Breakfast
No matter how busy you are this is a meal that shouldn't be skipped. Grabbing a piece of fruit and a hot drink on the way into work is fine - but go for plain tea rather than milky, high fat coffee drinks. If you have time to sit and eat at home, have something like 2 hard boiled eggs or a thinly spread peanut butter on wholemeal toast or high fibre cereal with skimmed or soy milk.
Morning Snack
If you feel the need to nibble at you desk, keep a supply off high fibre crackers such as Ryvita. Have one of these with a Babybel Lite or have a pot of low calorie yoghurt.
Lunch
If you have limited time and have to grab a sandwich from the high street or canteen, the best option is turkey, chicken or tuna on wholemeal bread. Avoid butter, cheese and mayo and add mustard instead. Ready-made salads are acceptable but they must have no more than 300 calories per pot. Soup is acceptable too as long as it is not cream based.
Another big pitfall in most dieter's diaries is socialising. Here is how the diet advises you deal with these occasions;
Cocktail Party
You are advised to eat 2 ryvita crisp breads with a lite Babybel and a large glass of water before you go. This should keep you feeling full enough to avoid temptation. If you know this wont be enough to deter you then allow yourself 4 canapes but count this as a small dinner and eat nothing more. Drink a long drink such as a spirit with a lot of mixer or wine with soda and keep adding ice. Sip it to make it last!
Eating Out
If you can, check the menu online before you go and plan what you will eat. This way you will be less likely to make a quick and unwise decision. You can have a little indulgence, but choose it carefully. Select only one of the following - bread, 2 glasses of wine or a shared pudding. This shouldn't leave you feeling deprived. For main meals always steer clear of rich cream or cheesy sauces and heavy dishes like pasta. Go for - you guessed it - Chicken, fish or beef!
The Buffet
If you have to eat at a buffet, take a small plate! Don't choose any bread and select "clean" foods such as salads and fruit.

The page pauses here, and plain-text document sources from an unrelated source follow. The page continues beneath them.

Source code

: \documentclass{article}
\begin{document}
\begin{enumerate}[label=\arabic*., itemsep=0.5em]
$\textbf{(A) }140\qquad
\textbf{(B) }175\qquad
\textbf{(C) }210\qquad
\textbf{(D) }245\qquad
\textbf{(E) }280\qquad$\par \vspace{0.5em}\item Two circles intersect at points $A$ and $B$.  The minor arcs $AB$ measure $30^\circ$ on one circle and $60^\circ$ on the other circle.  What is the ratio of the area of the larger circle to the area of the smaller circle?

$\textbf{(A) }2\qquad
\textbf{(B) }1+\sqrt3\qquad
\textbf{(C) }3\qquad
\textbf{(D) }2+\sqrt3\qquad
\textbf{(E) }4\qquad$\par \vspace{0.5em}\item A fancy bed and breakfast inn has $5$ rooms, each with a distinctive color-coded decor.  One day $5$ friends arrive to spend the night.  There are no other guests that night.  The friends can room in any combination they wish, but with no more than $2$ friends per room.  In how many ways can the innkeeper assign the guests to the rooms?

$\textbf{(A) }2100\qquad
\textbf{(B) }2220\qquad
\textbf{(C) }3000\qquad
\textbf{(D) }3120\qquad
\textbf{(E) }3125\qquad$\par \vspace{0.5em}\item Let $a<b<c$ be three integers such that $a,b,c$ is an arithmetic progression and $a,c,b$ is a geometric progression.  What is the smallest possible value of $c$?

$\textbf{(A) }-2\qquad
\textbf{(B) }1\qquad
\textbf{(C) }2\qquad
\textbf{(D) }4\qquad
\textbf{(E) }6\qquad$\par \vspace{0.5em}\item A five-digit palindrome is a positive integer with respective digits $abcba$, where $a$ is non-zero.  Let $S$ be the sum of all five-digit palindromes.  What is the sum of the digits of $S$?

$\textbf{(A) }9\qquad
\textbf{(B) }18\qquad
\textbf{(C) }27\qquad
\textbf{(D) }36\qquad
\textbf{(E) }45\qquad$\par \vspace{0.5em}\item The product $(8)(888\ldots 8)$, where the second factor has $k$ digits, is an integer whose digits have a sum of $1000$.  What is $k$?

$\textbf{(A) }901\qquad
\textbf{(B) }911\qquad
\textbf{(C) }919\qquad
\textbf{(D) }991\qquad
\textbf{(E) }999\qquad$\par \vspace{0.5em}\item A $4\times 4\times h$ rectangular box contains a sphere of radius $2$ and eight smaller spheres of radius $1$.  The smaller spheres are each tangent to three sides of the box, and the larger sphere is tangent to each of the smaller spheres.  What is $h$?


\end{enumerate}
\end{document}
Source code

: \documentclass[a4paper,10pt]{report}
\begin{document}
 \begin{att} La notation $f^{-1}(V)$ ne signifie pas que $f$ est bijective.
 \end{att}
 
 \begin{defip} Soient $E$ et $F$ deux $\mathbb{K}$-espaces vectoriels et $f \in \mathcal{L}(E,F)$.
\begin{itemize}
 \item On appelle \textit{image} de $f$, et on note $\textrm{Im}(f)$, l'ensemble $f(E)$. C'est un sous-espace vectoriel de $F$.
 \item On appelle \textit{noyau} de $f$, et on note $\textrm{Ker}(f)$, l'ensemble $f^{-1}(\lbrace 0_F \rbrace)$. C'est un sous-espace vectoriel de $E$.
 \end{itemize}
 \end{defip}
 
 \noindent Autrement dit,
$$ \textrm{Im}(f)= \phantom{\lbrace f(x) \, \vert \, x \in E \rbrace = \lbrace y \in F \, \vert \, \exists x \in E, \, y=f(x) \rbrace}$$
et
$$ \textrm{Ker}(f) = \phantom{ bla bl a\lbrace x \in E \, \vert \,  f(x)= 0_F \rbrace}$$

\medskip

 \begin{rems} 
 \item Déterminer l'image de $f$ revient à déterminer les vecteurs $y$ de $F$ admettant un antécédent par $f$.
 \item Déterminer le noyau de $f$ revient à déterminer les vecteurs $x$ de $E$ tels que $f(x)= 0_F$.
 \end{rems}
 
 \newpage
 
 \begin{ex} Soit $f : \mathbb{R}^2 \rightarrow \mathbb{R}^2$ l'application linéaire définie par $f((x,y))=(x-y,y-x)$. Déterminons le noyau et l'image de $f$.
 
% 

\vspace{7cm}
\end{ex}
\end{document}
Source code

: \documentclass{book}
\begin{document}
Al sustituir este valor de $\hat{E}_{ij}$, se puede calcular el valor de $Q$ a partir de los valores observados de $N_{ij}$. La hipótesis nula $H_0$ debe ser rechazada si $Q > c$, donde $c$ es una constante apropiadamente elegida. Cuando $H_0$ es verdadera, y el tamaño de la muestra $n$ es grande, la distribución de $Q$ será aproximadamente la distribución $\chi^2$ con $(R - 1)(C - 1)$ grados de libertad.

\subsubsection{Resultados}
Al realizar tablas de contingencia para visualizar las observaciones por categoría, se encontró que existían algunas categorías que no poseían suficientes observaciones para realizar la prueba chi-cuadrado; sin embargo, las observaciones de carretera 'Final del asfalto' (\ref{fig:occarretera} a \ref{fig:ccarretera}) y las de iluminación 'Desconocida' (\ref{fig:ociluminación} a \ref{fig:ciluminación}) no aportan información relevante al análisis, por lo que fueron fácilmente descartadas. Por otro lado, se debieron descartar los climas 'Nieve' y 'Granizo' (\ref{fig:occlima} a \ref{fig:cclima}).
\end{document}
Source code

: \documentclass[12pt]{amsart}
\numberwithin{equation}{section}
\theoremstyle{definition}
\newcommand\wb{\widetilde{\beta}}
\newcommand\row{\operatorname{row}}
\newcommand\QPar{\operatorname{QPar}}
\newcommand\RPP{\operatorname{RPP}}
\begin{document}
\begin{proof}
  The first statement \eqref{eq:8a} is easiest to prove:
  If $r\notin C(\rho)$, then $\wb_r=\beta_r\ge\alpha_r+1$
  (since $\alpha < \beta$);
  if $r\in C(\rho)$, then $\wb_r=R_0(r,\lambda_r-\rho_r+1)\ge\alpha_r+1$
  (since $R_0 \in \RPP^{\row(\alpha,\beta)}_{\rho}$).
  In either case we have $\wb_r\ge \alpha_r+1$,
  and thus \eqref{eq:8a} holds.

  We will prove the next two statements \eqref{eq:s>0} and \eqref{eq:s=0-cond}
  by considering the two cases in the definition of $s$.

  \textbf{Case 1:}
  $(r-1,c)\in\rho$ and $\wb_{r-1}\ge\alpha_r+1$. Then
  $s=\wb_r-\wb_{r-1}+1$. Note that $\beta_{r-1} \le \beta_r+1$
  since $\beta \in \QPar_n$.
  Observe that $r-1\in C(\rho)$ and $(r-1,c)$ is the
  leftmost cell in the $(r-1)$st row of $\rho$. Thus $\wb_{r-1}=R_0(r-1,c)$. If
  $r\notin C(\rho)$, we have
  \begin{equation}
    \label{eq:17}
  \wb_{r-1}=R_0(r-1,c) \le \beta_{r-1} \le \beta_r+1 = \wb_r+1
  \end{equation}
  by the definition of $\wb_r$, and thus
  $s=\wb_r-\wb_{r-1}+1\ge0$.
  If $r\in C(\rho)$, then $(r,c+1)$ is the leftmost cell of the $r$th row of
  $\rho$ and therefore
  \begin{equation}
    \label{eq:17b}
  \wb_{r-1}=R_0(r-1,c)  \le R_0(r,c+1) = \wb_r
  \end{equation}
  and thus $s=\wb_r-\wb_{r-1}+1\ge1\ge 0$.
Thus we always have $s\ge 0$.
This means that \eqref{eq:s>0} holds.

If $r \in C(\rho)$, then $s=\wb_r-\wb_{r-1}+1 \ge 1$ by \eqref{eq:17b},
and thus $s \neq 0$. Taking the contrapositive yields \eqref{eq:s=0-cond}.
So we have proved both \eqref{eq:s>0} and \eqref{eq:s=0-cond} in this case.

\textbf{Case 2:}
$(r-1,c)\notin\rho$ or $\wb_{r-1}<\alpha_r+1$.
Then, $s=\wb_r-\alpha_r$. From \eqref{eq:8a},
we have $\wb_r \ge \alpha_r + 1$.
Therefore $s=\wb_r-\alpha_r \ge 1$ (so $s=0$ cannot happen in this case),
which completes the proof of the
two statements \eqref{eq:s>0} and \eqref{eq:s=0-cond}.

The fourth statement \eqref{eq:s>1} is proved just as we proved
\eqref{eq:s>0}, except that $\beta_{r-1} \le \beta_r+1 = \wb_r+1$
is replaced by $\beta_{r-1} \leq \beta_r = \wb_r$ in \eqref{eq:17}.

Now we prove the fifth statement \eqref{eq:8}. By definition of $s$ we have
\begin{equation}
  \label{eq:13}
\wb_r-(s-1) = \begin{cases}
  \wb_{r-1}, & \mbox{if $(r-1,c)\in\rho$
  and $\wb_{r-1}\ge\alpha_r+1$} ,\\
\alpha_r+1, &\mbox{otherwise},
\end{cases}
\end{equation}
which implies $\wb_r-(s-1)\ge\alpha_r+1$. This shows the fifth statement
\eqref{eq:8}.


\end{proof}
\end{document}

And finally, how should you approach a healthy diet when travelling;
On The Aeroplane
This is tricky because we are all more likely to eat the meals on a plane because we often have nothing better to do! But beware - these mails are packed full of fats and calories. However, just eat the vegetables and protein if there is any, and drink lots of water. It is a good idea to take some snack packets of high fibre crispbread and lite Babybels so that you can shun the meal and eat your own food.
In The Hotel
Ask for your mini bar to be emptied! If you are travelling alone for business you will probably eat out of sheer boredom! Ask for a fruit platter so that you can nibble to your hearts content!
So the main principles behind The Wall Street Diet seem easy to remember and follow. And in a world filled with fad diets it seems to offer a pretty common sense, healthy approach to diet. Good Luck!